• Problem description
State how many lines of the entries hold the string "linewidth", and nothing more.

⁂

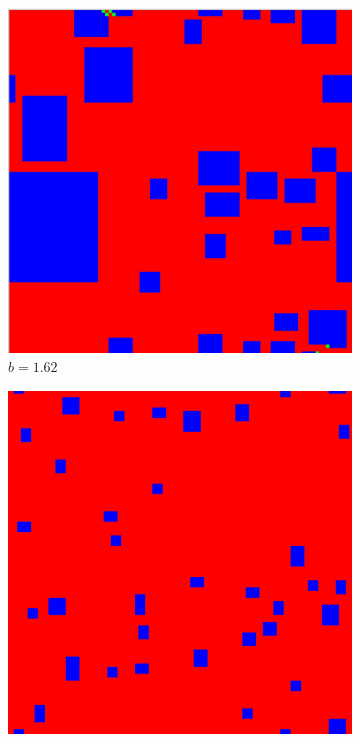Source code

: \documentclass[12pt]{article}
\begin{document}
\begin{figure}[!htbp]
            \begin{subfigure}{.33\textwidth}
            \centering
            \includegraphics[width=.9\linewidth]{MeanFieldGame/snapshot_b=162.jpg}
            \caption{$b=1.62$}
            \label{fig:sub7}
            \end{subfigure}%
            \begin{subfigure}{.33\textwidth}
            \centering
            \includegraphics[width=.9\linewidth]{MeanFieldGame/snapshot_b=17.jpg}

\end{subfigure}
\end{figure}
\end{document}
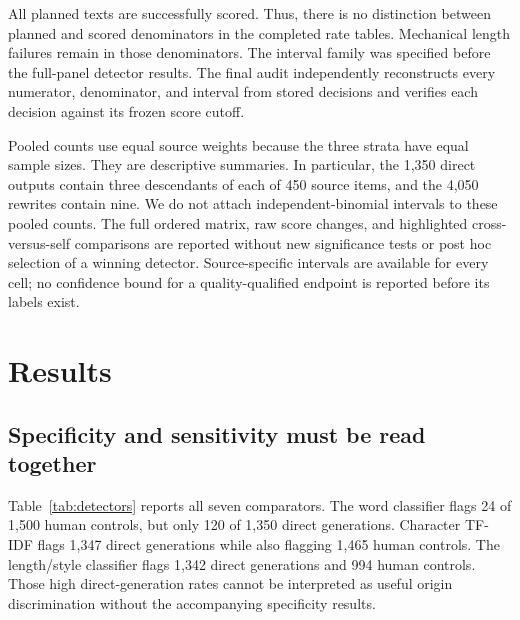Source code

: All planned texts are successfully scored. Thus, there is no distinction between planned and scored denominators in the completed rate tables. Mechanical length failures remain in those denominators. The interval family was specified before the full-panel detector results. The final audit independently reconstructs every numerator, denominator, and interval from stored decisions and verifies each decision against its frozen score cutoff.

Pooled counts use equal source weights because the three strata have equal sample sizes. They are descriptive summaries. In particular, the 1,350 direct outputs contain three descendants of each of 450 source items, and the 4,050 rewrites contain nine. We do not attach independent-binomial intervals to these pooled counts. The full ordered matrix, raw score changes, and highlighted cross-versus-self comparisons are reported without new significance tests or post hoc selection of a winning detector. Source-specific intervals are available for every cell; no confidence bound for a quality-qualified endpoint is reported before its labels exist.

\section{Results}
\subsection{Specificity and sensitivity must be read together}
Table~\ref{tab:detectors} reports all seven comparators. The word classifier flags 24 of 1,500 human controls, but only 120 of 1,350 direct generations. Character TF-IDF flags 1,347 direct generations while also flagging 1,465 human controls. The length/style classifier flags 1,342 direct generations and 994 human controls. Those high direct-generation rates cannot be interpreted as useful origin discrimination without the accompanying specificity results.

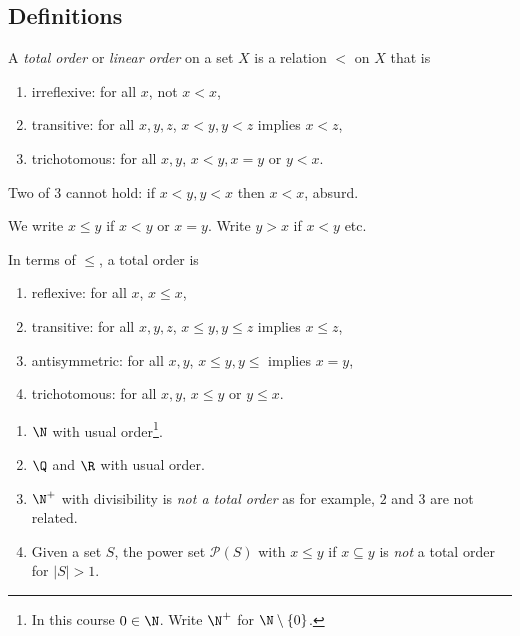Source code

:\documentclass[a4paper]{article}
\begin{document}
\subsection{Definitions}

\begin{definition}
  A \emph{total order} or \emph{linear order} on a set \(X\) is a relation \(<\) on \(X\) that is
  \begin{enumerate}
  \item irreflexive: for all \(x\), not \(x < x\),
  \item transitive: for all \(x, y, z\), \(x < y, y < z\) implies \(x < z\),
  \item trichotomous: for all  \(x, y\), \(x < y, x = y\) or \(y < x\).
  \end{enumerate}
\end{definition}

\begin{note}
  Two of 3 cannot hold: if \(x < y, y < x\) then \(x < x\), absurd.
\end{note}

\begin{notation}
  We write \(x \leq y\) if \(x < y\) or \(x = y\). Write \(y > x\) if \(x < y\) etc.

  In terms of \(\leq\), a total order is
  \begin{enumerate}
  \item reflexive: for all \(x\), \(x \leq x\),
  \item transitive: for all \(x, y, z\), \(x \leq y, y \leq z\) implies \(x \leq z\),
  \item antisymmetric: for all \(x, y\), \(x \leq y, y \leq\) implies \(x = y\),
  \item trichotomous: for all \(x, y\), \(x \leq y\) or \(y \leq x\).
  \end{enumerate}
\end{notation}

\begin{eg}\leavevmode
  \begin{enumerate}
  \item \(\N\) with usual order\footnote{In this course \(0 \in \N\). Write \(\N^+\) for \(\N \setminus \{0\}\).}.
  \item \(\Q\) and \(\R\) with usual order.
  \item \(\N^+\) with divisibility is \emph{not a total order} as for example, \(2\) and \(3\) are not related.
  \item Given a set \(S\), the power set \(\mathcal P(S)\) with \(x \leq y\) if \(x \subseteq y\) is \emph{not} a total order for \(|S| > 1\).
  \end{enumerate}
\end{eg}
\end{document}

⁂

• Finished exercise
2